[Start of section]
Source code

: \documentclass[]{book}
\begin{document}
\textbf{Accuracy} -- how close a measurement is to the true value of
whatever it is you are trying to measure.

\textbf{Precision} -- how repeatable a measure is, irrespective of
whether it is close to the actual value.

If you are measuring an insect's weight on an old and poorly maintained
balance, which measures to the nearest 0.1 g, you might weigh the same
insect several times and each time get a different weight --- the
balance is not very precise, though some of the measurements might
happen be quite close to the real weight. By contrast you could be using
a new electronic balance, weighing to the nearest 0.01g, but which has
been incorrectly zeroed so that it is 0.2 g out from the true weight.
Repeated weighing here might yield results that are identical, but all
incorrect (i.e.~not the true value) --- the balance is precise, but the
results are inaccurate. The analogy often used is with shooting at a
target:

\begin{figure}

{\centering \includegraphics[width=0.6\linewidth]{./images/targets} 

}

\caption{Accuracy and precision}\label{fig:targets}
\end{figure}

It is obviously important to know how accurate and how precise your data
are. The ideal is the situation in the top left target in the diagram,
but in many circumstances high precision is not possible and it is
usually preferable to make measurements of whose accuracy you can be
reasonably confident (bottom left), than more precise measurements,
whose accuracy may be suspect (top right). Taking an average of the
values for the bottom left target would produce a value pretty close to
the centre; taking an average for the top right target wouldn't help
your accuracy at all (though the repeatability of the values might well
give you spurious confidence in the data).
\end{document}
[End of section]
**Work task:** Copy the lines of the entries above that mention "targets".

**Completed exercise:**
{\centering \includegraphics[width=0.6\linewidth]{./images/targets} 
\caption{Accuracy and precision}\label{fig:targets}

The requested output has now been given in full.